In the Bengali film Aranyer Din Ratri (Days and Nights in the Forest, 1970), directed by Satyajit Ray, four young men from Calcutta drive down to Palamau (then in Bihar, now Jharkhand) for an impromptu holiday. Adapted from Sunil Gangopadhyay’s novel with the same title, the film opens with one of the characters, Sanjoy (Subhendu Chatterjee), reading from a 19th-century Bengali travelogue, Palamou, by Sanjib Chandra Chatterjee, the brother of Bankim Chandra Chatterjee, author of India’s national song Vande Mataram. “Bengalis are accustomed to seeing plains, so the slightest suggestion of hillocks fills them with alacrity,” reads Sanjoy as the landscape outside the car windows changes.
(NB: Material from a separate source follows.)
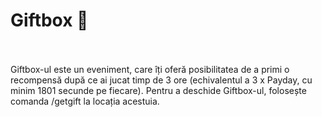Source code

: # Giftbox 🎁
<br><br>
Giftbox-ul este un eveniment, care îți oferă posibilitatea de a primi o recompensă după ce ai jucat timp de 3 ore (echivalentul a 3 x Payday, cu minim 1801 secunde pe fiecare).
Pentru a deschide Giftbox-ul, folosește comanda /getgift la locația acestuia.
Described by American filmmaker Wes Anderson as “criminally underseen”, a 4K restored version of the film was screened at the Cannes Film Festival last year. If the screening sparked any interest among those without access to Bengali culture, they could turn to the recently published The Bengali Reader: The Finest Fiction, Non-Fiction, Poetry and Plays from the Bengali . Translated and edited by Arunava Sinha, the most prolific translator from the language in recent decades, this volume includes an extract from Palamou, poetry by Gangopadhyay, and also an extract from Ray’s screenplay for his 1976 film, Jana Aranya (The Middleman). At nearly 600 pages, this volume is the definitive, canon-making anthology of Bengali literature for our times.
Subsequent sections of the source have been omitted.